むしろ気になってるでしょう?ああ男なんだ、みたいに。
(そのニュアンスが伝わるといいんですが・・・。)

「今日、明日中か」という独白は、モーニングアフターピルの服用開始の期限が72時間以内であることによります。できるだけ早いに越したことはないから、今日、明日中か、と。

この時の躯は、自分が卑怯で汚い、と思ってるような気がします。
自分は大人だし、飛影はまだ大人とはいえないし、それなのに飛影に八つ当たりしたりして・・・もしくは『甘ったれてる』とも、言えるのではないかしら。
当たるにせよ、甘えるにせよ、大人が。子供になんて、と。
(二人の年の差は最低10歳、という設定なので、そういう意味での罪悪感もあるかも・・・)
もし躯がまだいるうちに飛影の目が覚めてたとしたら、躯は「悪かった」と言ったはずです。
こうなったのは、全面的に自分の責任だという態度で。
そんなこと言われても、飛影だって対応に困るでしょうにね?
しかも躯が全面的に悪い?そんな馬鹿な。
恋が罪深いのは、それが一人ではできない罪悪だからだ、と、何かの格言があったような気がします。
(いや、まだ、この時点では、恋という認識は双方にないのですが)
作者としてせめてもの情けで、飛影を目覚めさせませんでした。

追記:見つけた。
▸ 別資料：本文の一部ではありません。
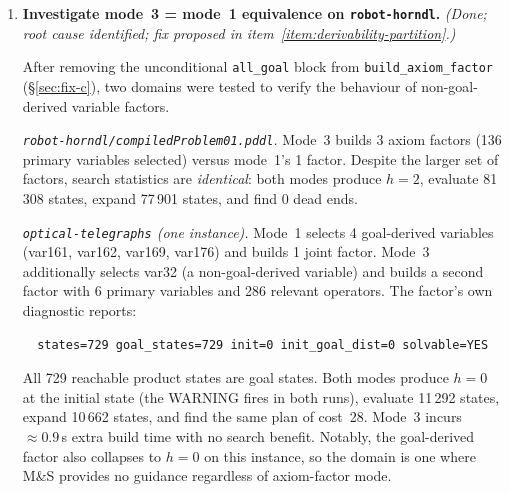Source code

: \documentclass[11pt,a4paper]{article}
\begin{document}
\begin{enumerate}
    \textbf{v3 results} (2026-09-07): the memory cap eliminates the OOM crashes.
    Coverage: blind 487, mode~0 489, mode~1 501, mode~2 504, mode~3 \textbf{507}.
    Mode~3 outperforms mode~0 by 18 instances (vs.\ $-4$ in v2).
    On \texttt{robot-horndl}: mode~3 now solves 38 (mode~0: 29, blind: 43).
    On \texttt{robotConj-horndl}: mode~3 solves 21 (mode~0: 23, blind: 43) ---
    \texttt{exitcode-248} is absent from v3 entirely: the memory cap
    fully eliminates construction-phase OOM.  The remaining unsolved instances
    are \texttt{search-out-of-time} --- axiom-factor construction consumes
    part of the 5-minute budget, leaving less time for search, while blind
    (h=0) avoids construction and dominates both domains (43 solved vs.\
    mode~3's 38/21).
    All five configurations remain admissible (identical plan costs on jointly
    solved instances, total 6143).

  \item \textbf{Investigate mode~3 = mode~1 equivalence on
    \texttt{robot-horndl}.}  \emph{(Done; root cause identified; fix proposed in item~\ref{item:derivability-partition}.)}



    After removing the unconditional \texttt{all\_goal} block from
    \texttt{build\_axiom\_factor} (\S\ref{sec:fix-c}), two domains were tested
    to verify the behaviour of non-goal-derived variable factors.

    \textit{\texttt{robot-horndl/compiledProblem01.pddl}.}
    Mode~3 builds 3 axiom factors (136 primary variables selected) versus
    mode~1's 1 factor.  Despite the larger set of factors, search statistics
    are \emph{identical}: both modes produce $h = 2$, evaluate 81\,308 states,
    expand 77\,901 states, and find 0 dead ends.

    \textit{\texttt{optical-telegraphs} (one instance).}
    Mode~1 selects 4 goal-derived variables (var161, var162, var169, var176)
    and builds 1 joint factor.  Mode~3 additionally selects var32 (a
    non-goal-derived variable) and builds a second factor with 6 primary
    variables and 286 relevant operators.  The factor's own diagnostic reports:
    \begin{verbatim}
  states=729 goal_states=729 init=0 init_goal_dist=0 solvable=YES
    \end{verbatim}
    All 729 reachable product states are goal states.  Both modes produce
    $h = 0$ at the initial state (the WARNING fires in both runs), evaluate
    11\,292 states, expand 10\,662 states, and find the same plan of cost~28.
    Mode~3 incurs $\approx 0.9$\,s extra build time with no search benefit.
    Notably, the goal-derived factor also collapses to $h = 0$ on this
    instance, so the domain is one where M\&S provides no guidance regardless
    of axiom-factor mode.


\end{enumerate}
\end{document}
「恋愛の厄介なのは、それが共犯者なしには済まされない罪悪だという点にある。」byボードレール
・・・ああ、一体いつになったらこの二人はくっつく気になるんでしょう?



あくびの感想

あ、あれ??肝心な所がぽっかり抜けてないでしょうか?(笑)。
躯サマだったらきっとこんな風にしそうだな、と思います。大人な身のこなし、というか。好きですv

だけども、飛影を手玉にとって遊んでる風はしぐさを見せて「その場のノリでしちゃった」と思わせつつ、
実は結構動揺してるんじゃないのかな?という気もしちゃいます。
子供だと思っていたら、抱かれてみたら案外男っぽくて動揺してる、とか、そんな風に思ってたらいいな、と思います。
詳しく描写されていないだけに、色々と想像の余地があって楽しいです♪みかささん、ばっちり伝わってますよ!